Wednesday, March 21, 2007

Sustainable Development: Brundtland Commission 20 years on

In the introduction to my Environmental Economics it is customary to define "sustainable development". The natural starting point is to describe the Brundtland Commission and the Brundtland Report.

The definition given in my introductory lecture is:

"Sustainable development is development that meets the needs of the present without compromising the ability of future generations to meet their own needs."

So 20 years on since the Brundtland Commission what has changed?

Steve Bass is a senior fellow of the International Institute for Environment and Development (IIED) discusses in a post on ChinaDialogue.
It is 20 years since the World Commission on Environment and Development – the 1987 Brundtland Commission – released its influential report and introduced the concept of sustainable development to the political mainstream, as “development that meets the needs of the present without compromising the ability of future generations to meet their own needs”. Global summits in Rio de Janeiro in 1992 and Johannesburg in 2002 led to multiple governmental commitments on sustainable development, and helped to extend the concept’s reach into the worlds of business, local government and civil society.

The article then describes the 9 pillars of sustainable development - details are in the article:

1. The “three pillars” concept of integrating environmental, economic, and social objectives.

2. Legal principles.

3. International agreements.

4. Many plans and strategies.

5. Political fora and councils.

6. Tools for sustainability assessment, and for market, project and fiscal intervention.

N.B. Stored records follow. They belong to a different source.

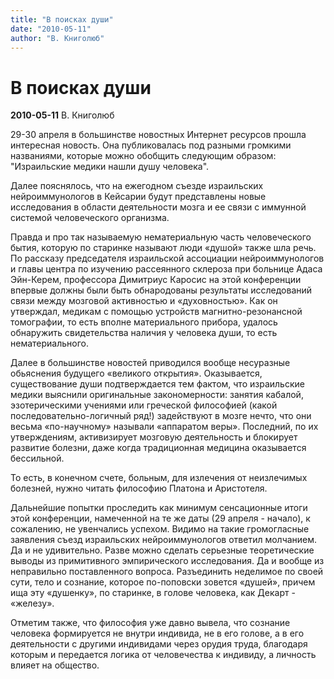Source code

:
 ```yaml
---
title: "В поисках души"
date: "2010-05-11"
author: "В. Книголюб"
---
```


# В поисках души

**2010-05-11** В. Книголюб

29-30 апреля в большинстве новостных Интернет ресурсов прошла интересная новость. Она публиковалась под разными громкими названиями, которые можно обобщить следующим образом: "Израильские медики нашли душу человека".

Далее пояснялось, что на ежегодном съезде израильских нейроиммунологов в Кейсарии будут представлены новые исследования в области деятельности мозга и ее связи с иммунной системой человеческого организма.

Правда и про так называемую нематериальную часть человеческого бытия, которую по старинке называют люди «душой» также шла речь. По рассказу председателя израильской ассоциации нейроиммунологов и главы центра по изучению рассеянного склероза при больнице Адаса Эйн-Керем, профессора Димитриус Каросис на этой конференции впервые должны были быть обнародованы результаты исследований связи между мозговой активностью и «духовностью». Как он утверждал, медикам с помощью устройств магнитно-резонансной томографии, то есть вполне материального прибора, удалось обнаружить свидетельства наличия у человека души, то есть нематериального.

Далее в большинстве новостей приводился вообще несуразные обьяснения будущего «великого открытия». Оказывается, существование души подтверждается тем фактом, что израильские медики выяснили оригинальные закономерности: занятия кабалой, эзотерическими учениями или греческой философией (какой последовательно-логичный ряд!) задействуют в мозге нечто, что они весьма «по-научному» называли «аппаратом веры». Последний, по их утверждениям, активизирует мозговую деятельность и блокирует развитие болезни, даже когда традиционная медицина оказывается бессильной.

То есть, в конечном счете, больным, для излечения от неизлечимых болезней, нужно читать философию Платона и Аристотеля.

Дальнейшие попытки проследить как минимум сенсационные итоги этой конференции, намеченной на те же даты (29 апреля - начало), к сожалению, не увенчались успехом. Видимо на такие громогласные заявления съезд израильских нейроиммунологов ответил молчанием. Да и не удивительно. Разве можно сделать серьезные теоретические выводы из примитивного эмпирического исследования. Да и вообще из неправильно поставленного вопроса. Разъединить неделимое по своей сути, тело и сознание, которое по-поповски зовется «душей», причем ища эту «душенку», по старинке, в голове человека, как Декарт - «железу».

Отметим также, что философия уже давно вывела, что сознание человека формируется не внутри индивида, не в его голове, а в его деятельности с другими индивидами через орудия труда, благодаря которым и передается логика от человечества к индивиду, а личность влияет на общество.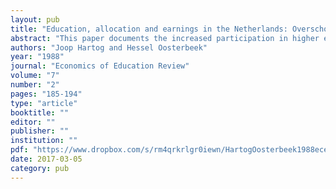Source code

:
 ```yaml
---
layout: pub
title: "Education, allocation and earnings in the Netherlands: Overschooling?"
abstract: "This paper documents the increased participation in higher education in the Netherlands and its consequences for the relation between levels of education and job levels. Undereducation has been reduced, overeducation has been increased. This does not imply private or social inefficiency, as even years of “overeducation” earn a positive rate of return. A general specification of the earnings function is derived from allocation models of the labor market. It contains the human capital specification and the job competition specification as special cases, and proves superior to both."
authors: "Joop Hartog and Hessel Oosterbeek"
year: "1988"
journal: "Economics of Education Review"
volume: "7"
number: "2"
pages: "185-194"
type: "article"
booktitle: ""
editor: ""
publisher: ""
institution: ""
pdf: "https://www.dropbox.com/s/rm4qrkrlgr0iewn/HartogOosterbeek1988ecedr.pdf?dl=0"
date: 2017-03-05
category: pub
---
```

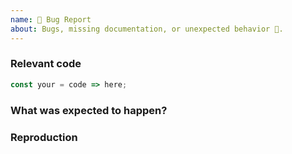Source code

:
 ```yaml
---
name: 🐛 Bug Report
about: Bugs, missing documentation, or unexpected behavior 🤔.
---
```


<!--

* Fill out this template with all the relevant information, so we can
  understand what's going on and fix the issue. We appreciate bugs filed and PRs
  submitted!

-->

### Relevant code

```js
const your = code => here;
```

### What was expected to happen?

<!-- Describe why the current behavior is a problem -->

### Reproduction

<!-- A set of steps to follow in order to reproduce the issue you encountered -->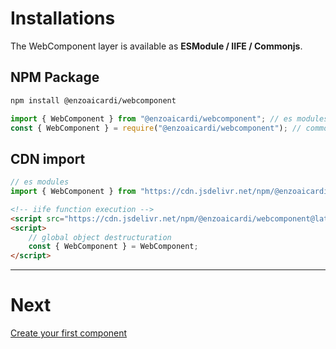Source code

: # Installations

The WebComponent layer is available as **ESModule / IIFE / Commonjs**.

## NPM Package

```bash
npm install @enzoaicardi/webcomponent
```

```js
import { WebComponent } from "@enzoaicardi/webcomponent"; // es modules
const { WebComponent } = require("@enzoaicardi/webcomponent"); // commonjs modules
```

## CDN import

```js
// es modules
import { WebComponent } from "https://cdn.jsdelivr.net/npm/@enzoaicardi/webcomponent@latest/esm/webcomponent.js";
```

```html
<!-- iife function execution -->
<script src="https://cdn.jsdelivr.net/npm/@enzoaicardi/webcomponent@latest/iife/webcomponent.js"></script>
<script>
    // global object destructuration
    const { WebComponent } = WebComponent;
</script>
```

---

# Next

[Create your first component](./create.md)
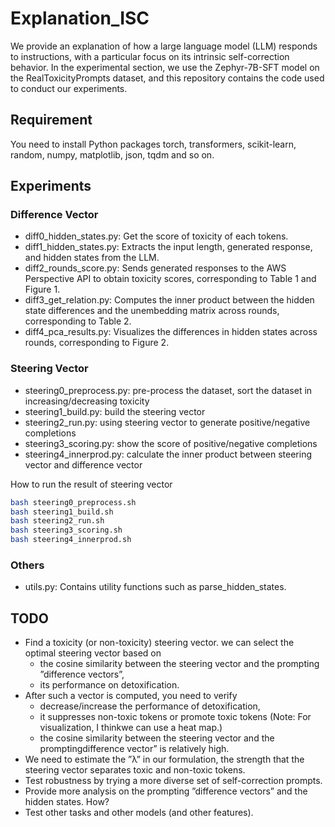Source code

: # Explanation_ISC
We provide an explanation of how a large language model (LLM) responds to instructions, with a particular focus on its intrinsic self-correction behavior. In the experimental section, we use the Zephyr-7B-SFT model on the RealToxicityPrompts dataset, and this repository contains the code used to conduct our experiments.

## Requirement
You need to install Python packages torch, transformers, scikit-learn, random, numpy, matplotlib, json, tqdm and so on. 

## Experiments

### Difference Vector 
- diff0_hidden_states.py: Get the score of toxicity of each tokens.
- diff1_hidden_states.py: Extracts the input length, generated response, and hidden states from the LLM.
- diff2_rounds_score.py: Sends generated responses to the AWS Perspective API to obtain toxicity scores, corresponding to Table 1 and Figure 1.
- diff3_get_relation.py: Computes the inner product between the hidden state differences and the unembedding matrix across rounds, corresponding to Table 2.
- diff4_pca_results.py: Visualizes the differences in hidden states across rounds, corresponding to Figure 2.
  
### Steering Vector

- steering0_preprocess.py: pre-process the dataset, sort the dataset in increasing/decreasing toxicity 
- steering1_build.py: build the steering vector
- steering2_run.py: using steering vector to generate positive/negative completions
- steering3_scoring.py: show the score of positive/negative completions
- steering4_innerprod.py: calculate the inner product between steering vector and difference vector

How to run the result of steering vector

```sh
bash steering0_preprocess.sh
bash steering1_build.sh
bash steering2_run.sh
bash steering3_scoring.sh
bash steering4_innerprod.sh
```

### Others
- utils.py: Contains utility functions such as parse_hidden_states.

## TODO

- Find a toxicity (or non-toxicity) steering vector. we can select the optimal steering vector based on 
  - the cosine similarity between the steering vector and the prompting ”difference vectors”, 
  - its performance on detoxification.
- After such a vector is computed, you need to verify 
  - decrease/increase the performance of detoxification, 
  - it suppresses non-toxic tokens or promote toxic tokens (Note: For visualization, I thinkwe can use a heat map.)
  - the cosine similarity between the steering vector and the promptingdifference vector” is relatively high.
- We need to estimate the ”λ” in our formulation, the strength that the steering vector separates toxic and non-toxic tokens.
- Test robustness by trying a more diverse set of self-correction prompts.
- Provide more analysis on the prompting ”difference vectors” and the hidden states. How?
- Test other tasks and other models (and other features). 

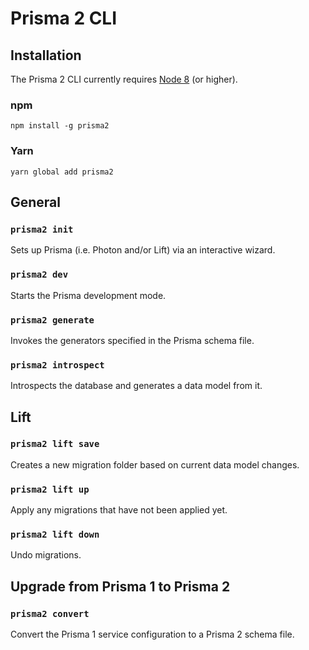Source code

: # Prisma 2 CLI

## Installation

The Prisma 2 CLI currently requires [Node 8](https://nodejs.org/en/download/releases/) (or higher).

### npm

```
npm install -g prisma2
```

### Yarn

```
yarn global add prisma2
```

## General

### `prisma2 init`

Sets up Prisma (i.e. Photon and/or Lift) via an interactive wizard.

### `prisma2 dev`

Starts the Prisma development mode.

### `prisma2 generate`

Invokes the generators specified in the Prisma schema file.

### `prisma2 introspect`

Introspects the database and generates a data model from it.

## Lift

### `prisma2 lift save`

Creates a new migration folder based on current data model changes. 

### `prisma2 lift up`

Apply any migrations that have not been applied yet.

### `prisma2 lift down`

Undo migrations.

## Upgrade from Prisma 1 to Prisma 2

### `prisma2 convert`

Convert the Prisma 1 service configuration to a Prisma 2 schema file.
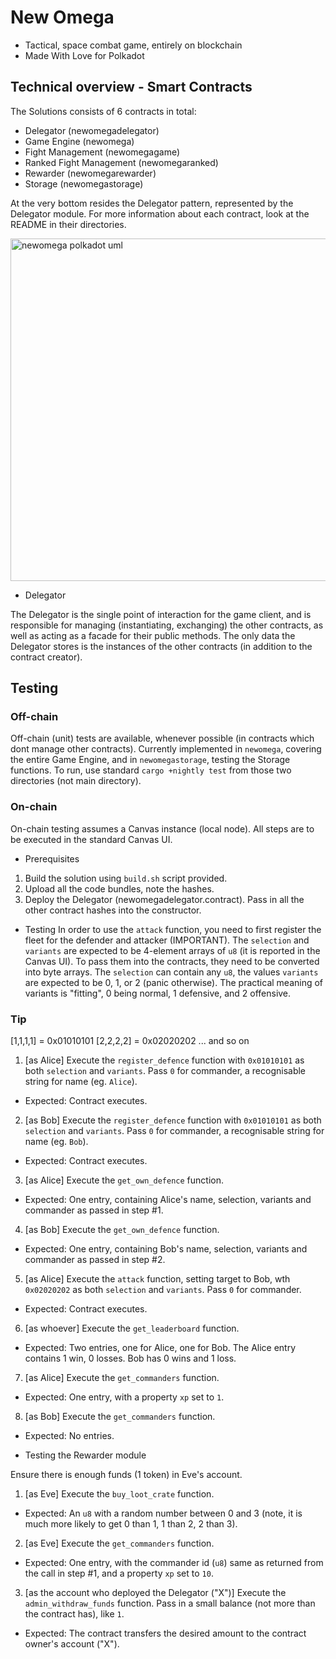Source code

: 
# New Omega

* Tactical, space combat game, entirely on blockchain
* Made With Love for Polkadot

## Technical overview - Smart Contracts

The Solutions consists of 6 contracts in total:

* Delegator (newomegadelegator)
* Game Engine (newomega)
* Fight Management (newomegagame)
* Ranked Fight Management (newomegaranked)
* Rewarder (newomegarewarder)
* Storage (newomegastorage)

At the very bottom resides the Delegator pattern, represented by the Delegator module.
For more information about each contract, look at the README in their directories.


<img width="548" alt="newomega polkadot uml" src="https://user-images.githubusercontent.com/5662527/109423535-1791d300-79e0-11eb-9d02-f0577836270e.png">



* Delegator

The Delegator is the single point of interaction for the game client, and is responsible
for managing (instantiating, exchanging) the other contracts, as well as acting as a facade for their public methods. The only data the Delegator stores is the instances of the other contracts (in addition to the contract creator).

## Testing

### Off-chain
Off-chain (unit) tests are available, whenever possible (in contracts which dont manage other contracts).
Currently implemented in ```newomega```, covering the entire Game Engine, and in ```newomegastorage```, testing the Storage functions. To run, use standard ```cargo +nightly test``` from those two directories (not main directory).

### On-chain
On-chain testing assumes a Canvas instance (local node).
All steps are to be executed in the standard Canvas UI.

* Prerequisites
1. Build the solution using ```build.sh``` script provided.
2. Upload all the code bundles, note the hashes.
3. Deploy the Delegator (newomegadelegator.contract). Pass in all the other contract hashes into the constructor.

* Testing
In order to use the ```attack``` function, you need to first register the fleet for the defender and attacker (IMPORTANT).
The ```selection``` and ```variants``` are expected to be 4-element arrays of ```u8``` (it is reported in the Canvas UI). To pass them into the contracts, they need to be converted into byte arrays.
The ```selection``` can contain any ```u8```, the values ```variants``` are expected to be 0, 1, or 2 (panic otherwise). The practical meaning of variants is "fitting", 0 being normal, 1 defensive, and 2 offensive.

### Tip
[1,1,1,1] = 0x01010101
[2,2,2,2] = 0x02020202
... and so on

1. [as Alice] Execute the ```register_defence``` function with ```0x01010101``` as both ```selection``` and ```variants```. Pass ```0``` for commander, a recognisable string for name (eg. ```Alice```).

* Expected: Contract executes.

2. [as Bob] Execute the ```register_defence``` function with ```0x01010101``` as both ```selection``` and ```variants```. Pass ```0``` for commander, a recognisable string for name (eg. ```Bob```).

* Expected: Contract executes.

3. [as Alice] Execute the ```get_own_defence``` function.

* Expected: One entry, containing Alice's name, selection, variants and commander as passed in step #1.

4. [as Bob] Execute the ```get_own_defence``` function.

* Expected: One entry, containing Bob's name, selection, variants and commander as passed in step #2.

5. [as Alice] Execute the ```attack``` function, setting target to Bob, wth ```0x02020202``` as both ```selection``` and ```variants```. Pass ```0``` for commander.

* Expected: Contract executes.

6. [as whoever] Execute the ```get_leaderboard``` function.

* Expected: Two entries, one for Alice, one for Bob. The Alice entry contains 1 win, 0 losses. Bob has 0 wins and 1 loss.

7. [as Alice] Execute the ```get_commanders``` function.

* Expected: One entry, with a property ```xp``` set to ```1```.

8. [as Bob] Execute the ```get_commanders``` function.

* Expected: No entries.

* Testing the Rewarder module

Ensure there is enough funds (1 token) in Eve's account.

1. [as Eve] Execute the ```buy_loot_crate``` function.

* Expected: An ```u8``` with a random number between 0 and 3 (note, it is much more likely to get 0 than 1, 1 than 2, 2 than 3).

2. [as Eve] Execute the ```get_commanders``` function.

* Expected: One entry, with the commander id (```u8```) same as returned from the call in step #1, and a property ```xp``` set to ```10```.

3. [as the account who deployed the Delegator ("X")] Execute the ```admin_withdraw_funds``` function. Pass in a small balance (not more than the contract has), like ```1```.

* Expected: The contract transfers the desired amount to the contract owner's account ("X").
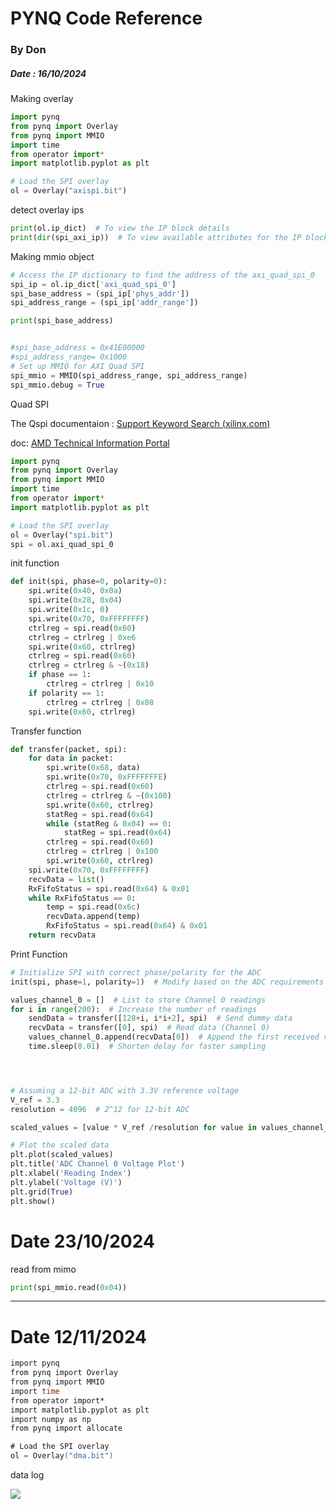 # PYNQ Code Reference

### By Don

##### Date : 16/10/2024

Making overlay 

```python
import pynq
from pynq import Overlay
from pynq import MMIO
import time
from operator import*
import matplotlib.pyplot as plt

# Load the SPI overlay
ol = Overlay("axispi.bit")
```

detect overlay ips

```python
print(ol.ip_dict)  # To view the IP block details
print(dir(spi_axi_ip))  # To view available attributes for the IP block
```

Making mmio object

```python
# Access the IP dictionary to find the address of the axi_quad_spi_0
spi_ip = ol.ip_dict['axi_quad_spi_0']
spi_base_address = (spi_ip['phys_addr'])
spi_address_range = (spi_ip['addr_range']) 

print(spi_base_address) 


#spi_base_address = 0x41E00000
#spi_address_range= 0x1000
# Set up MMIO for AXI Quad SPI
spi_mmio = MMIO(spi_address_range, spi_address_range)
spi_mmio.debug = True
```

Quad SPI

The Qspi documentaion : [Support Keyword Search (xilinx.com)](https://www.xilinx.com/search/support-keyword-search.html#q=AXI%20Quad%20SPI)

doc: [AMD Technical Information Portal](https://docs.amd.com/r/en-US/pg153-axi-quad-spi/SPI-Control-Register)

```python
import pynq
from pynq import Overlay
from pynq import MMIO
import time
from operator import*
import matplotlib.pyplot as plt

# Load the SPI overlay
ol = Overlay("spi.bit")
spi = ol.axi_quad_spi_0
```

init function 

```python
def init(spi, phase=0, polarity=0):
    spi.write(0x40, 0x0a)
    spi.write(0x28, 0x04)
    spi.write(0x1c, 0)
    spi.write(0x70, 0xFFFFFFFF)
    ctrlreg = spi.read(0x60)
    ctrlreg = ctrlreg | 0xe6
    spi.write(0x60, ctrlreg)
    ctrlreg = spi.read(0x60)
    ctrlreg = ctrlreg & ~(0x18) 
    if phase == 1:
        ctrlreg = ctrlreg | 0x10
    if polarity == 1:
        ctrlreg = ctrlreg | 0x08
    spi.write(0x60, ctrlreg)
```

Transfer function 

```python
def transfer(packet, spi):
    for data in packet:
        spi.write(0x68, data)
        spi.write(0x70, 0xFFFFFFFE)
        ctrlreg = spi.read(0x60)
        ctrlreg = ctrlreg & ~(0x100)
        spi.write(0x60, ctrlreg)
        statReg = spi.read(0x64)
        while (statReg & 0x04) == 0:
            statReg = spi.read(0x64)
        ctrlreg = spi.read(0x60)
        ctrlreg = ctrlreg | 0x100
        spi.write(0x60, ctrlreg)
    spi.write(0x70, 0xFFFFFFFF)
    recvData = list()
    RxFifoStatus = spi.read(0x64) & 0x01
    while RxFifoStatus == 0:
        temp = spi.read(0x6c)
        recvData.append(temp)
        RxFifoStatus = spi.read(0x64) & 0x01
    return recvData
```

Print Function 

```python
# Initialize SPI with correct phase/polarity for the ADC
init(spi, phase=1, polarity=1)  # Modify based on the ADC requirements

values_channel_0 = []  # List to store Channel 0 readings
for i in range(200):  # Increase the number of readings
    sendData = transfer([128+i, i*i+2], spi)  # Send dummy data
    recvData = transfer([0], spi)  # Read data (Channel 0)
    values_channel_0.append(recvData[0])  # Append the first received value
    time.sleep(0.01)  # Shorten delay for faster sampling




# Assuming a 12-bit ADC with 3.3V reference voltage
V_ref = 3.3
resolution = 4096  # 2^12 for 12-bit ADC

scaled_values = [value * V_ref /resolution for value in values_channel_0]

# Plot the scaled data
plt.plot(scaled_values)
plt.title('ADC Channel 0 Voltage Plot')
plt.xlabel('Reading Index')
plt.ylabel('Voltage (V)')
plt.grid(True)
plt.show()
```

# Date  23/10/2024

read from mimo

```python
print(spi_mmio.read(0x04))
```

-----

# Date 12/11/2024

```verilog
import pynq
from pynq import Overlay
from pynq import MMIO
import time
from operator import*
import matplotlib.pyplot as plt
import numpy as np
from pynq import allocate

# Load the SPI overlay
ol = Overlay("dma.bit")
```

data log 

![](C:\Users\don.gunasinha\AppData\Roaming\marktext\images\2024-12-10-16-00-39-image.png)
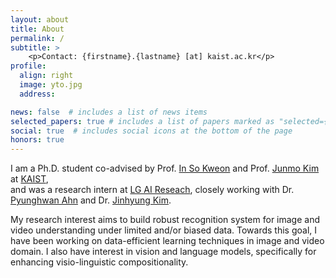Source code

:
 ```yaml
---
layout: about
title: About
permalink: /
subtitle: >
    <p>Contact: {firstname}.{lastname} [at] kaist.ac.kr</p>
profile:
  align: right
  image: yto.jpg
  address: 

news: false  # includes a list of news items
selected_papers: true # includes a list of papers marked as "selected={true}"
social: true  # includes social icons at the bottom of the page
honors: true
---
```


<p>I am a Ph.D. student co-advised by Prof. <a href="http://rcv.kaist.ac.kr/" target="_blank">In So Kweon</a> and Prof. <a href="https://siit.kaist.ac.kr/" target="_blank">Junmo Kim</a> at <a href="https://kaist.ac.kr/en/" target="_blank">KAIST</a>, <br />and was a research intern at <a href="https://www.lgresearch.ai/" target="_blank">LG AI Reseach</a>, closely working with Dr. <a href="https://scholar.google.com/citations?user=-__ECRsAAAAJ&hl=en" target="_blank">Pyunghwan Ahn</a> and Dr. <a href="https://scholar.google.com/citations?user=HPd_1LMAAAAJ&hl=en" target="_blank">Jinhyung Kim</a>.
</p> 

<p>My research interest aims to build robust recognition system for image and video understanding under limited and/or biased data. Towards this goal, I have been working on data-efficient learning techniques in image and video domain. I also have interest in vision and language models, specifically for enhancing visio-linguistic compositionality. 
</p>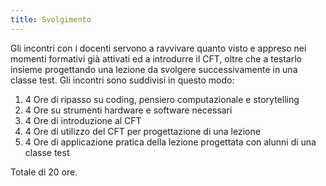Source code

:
 ```yaml
---
title: Svolgimento
---
```


Gli incontri con i docenti servono a ravvivare quanto visto e appreso nei momenti formativi già attivati ed a introdurre il CFT, oltre che a testarlo insieme progettando una lezione da svolgere successivamente in una classe test. Gli incontri sono suddivisi in questo modo:

1. 4 Ore di ripasso su coding, pensiero computazionale e storytelling
2. 4 Ore su strumenti hardware e software necessari
3. 4 Ore di introduzione al CFT
4. 4 Ore di utilizzo del CFT per progettazione di una lezione
5. 4 Ore di applicazione pratica della lezione progettata con alunni di una classe test


Totale di 20 ore.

7. Voluntary codes and standards.

8. “Triad” partnerships.

9. Considerable debate and research.

So has development become more sustainable?
... we can make three major observations: first, the pace, scale and depth of progress towards sustainable development has been inadequate; second, the root causes of unsustainability remain firmly in place even if some symptoms have been tackled; and third, most people do not yet “feel the burn” to act, whether in government, business or as individuals.

In 2005, three landmark reports commissioned by the UN emphasised the scale of the problem. The Millennium Project confirmed that progress in reducing poverty was too slow. The Millennium Ecosystem Assessment concluded that 16 out of 25 services that ecosystems provide to humanity were being critically degraded. And the Intergovernmental Panel on Climate Change clearly demonstrated one major impact of unsustainable development paths. The fact that these reports were not treated together is itself a sign that an integrated, sustainable-development approach is not being pursued globally.

The new challenges facing sustainable development are listed as (more details in the article) - some are of course more important than others.

The rapid emergence of the “BRICS” (Brazil, Russia, India, China, South Africa, etc) countries as major economic powers

The shift from rural to urban settlement and investment, and consequent changes in demands and scarcities, as well as in dominant value systems.

Globalisation’s dramatic reshaping of economies

The increased frequency and severity of non-linear events.

The multiplication of ways for communities of interest to interact.

The dramatic improvements in surveillance, mapping and information technology.

The increasing risk of clashes between “haves” and “have-nots”.

Decreasing public appetite for “big ideas”.

The erosion of multilateralism by powerful unilateralists,and the fragile path towards improving multilateralism being trod by others.

And what of the future?
“What changes lie ahead, and how can we be resilient to them?” – a question that also demands greater engagement with scientists. In the past 20 years, scientists have proven to be key in identifying and exploring issues such as ozone layer depletion and acid rain. For the next 20 years, nothing less than a joint scientific endeavour – “sustainability science” – will be required to investigate complex syndromes, such as climate change and biodiversity, which shape our future wellbeing.